(Data supplied)
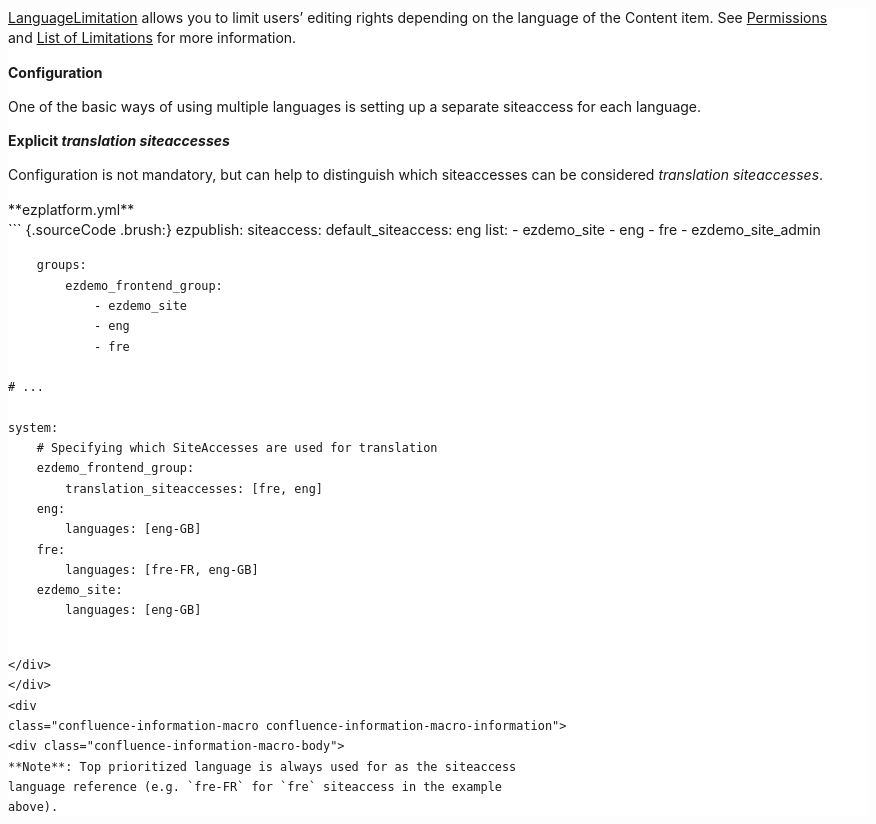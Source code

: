 [LanguageLimitation](LanguageLimitation_31430465.html) allows you to
limit users’ editing rights depending on the language of the Content
item. See
[Permissions](https://doc.ez.no/display/DEVELOPER/Repository#Repository-Permissions)
and [List of Limitations](List-of-Limitations_31430459.html) for more
information.

**Configuration**

One of the basic ways of using multiple languages is setting up a
separate siteaccess for each language.

**Explicit *translation siteaccesses***

Configuration is not mandatory, but can help to distinguish which
siteaccesses can be considered *translation siteaccesses*.

<div class="code panel pdl" style="border-width: 1px;">
<div class="codeHeader panelHeader pdl"
style="border-bottom-width: 1px;">
**ezplatform.yml**

</div>
<div class="codeContent panelContent pdl">
``` {.sourceCode .brush:}
ezpublish:
    siteaccess:
        default_siteaccess: eng
        list:
            - ezdemo_site
            - eng
            - fre
            - ezdemo_site_admin

        groups:
            ezdemo_frontend_group:
                - ezdemo_site
                - eng
                - fre

    # ...

    system:
        # Specifying which SiteAccesses are used for translation
        ezdemo_frontend_group:
            translation_siteaccesses: [fre, eng]
        eng:
            languages: [eng-GB]
        fre:
            languages: [fre-FR, eng-GB]
        ezdemo_site:
            languages: [eng-GB]
```

</div>
</div>
<div
class="confluence-information-macro confluence-information-macro-information">
<div class="confluence-information-macro-body">
**Note**: Top prioritized language is always used for as the siteaccess
language reference (e.g. `fre-FR` for `fre` siteaccess in the example
above).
(End Data supplied)
● Task item: Your copy should be the entries retyped exactly, with no images in it.

● Answer to this task:
Source code

: [LanguageLimitation](LanguageLimitation_31430465.html) allows you to
limit users’ editing rights depending on the language of the Content
item. See
[Permissions](https://doc.ez.no/display/DEVELOPER/Repository#Repository-Permissions)
and [List of Limitations](List-of-Limitations_31430459.html) for more
information.

**Configuration**

One of the basic ways of using multiple languages is setting up a
separate siteaccess for each language.

**Explicit *translation siteaccesses***

Configuration is not mandatory, but can help to distinguish which
siteaccesses can be considered *translation siteaccesses*.

<div class="code panel pdl" style="border-width: 1px;">
<div class="codeHeader panelHeader pdl"
style="border-bottom-width: 1px;">
**ezplatform.yml**

</div>
<div class="codeContent panelContent pdl">
``` {.sourceCode .brush:}
ezpublish:
    siteaccess:
        default_siteaccess: eng
        list:
            - ezdemo_site
            - eng
            - fre
            - ezdemo_site_admin

        groups:
            ezdemo_frontend_group:
                - ezdemo_site
                - eng
                - fre

    # ...

    system:
        # Specifying which SiteAccesses are used for translation
        ezdemo_frontend_group:
            translation_siteaccesses: [fre, eng]
        eng:
            languages: [eng-GB]
        fre:
            languages: [fre-FR, eng-GB]
        ezdemo_site:
            languages: [eng-GB]
```

</div>
</div>
<div
class="confluence-information-macro confluence-information-macro-information">
<div class="confluence-information-macro-body">
**Note**: Top prioritized language is always used for as the siteaccess
language reference (e.g. `fre-FR` for `fre` siteaccess in the example
above).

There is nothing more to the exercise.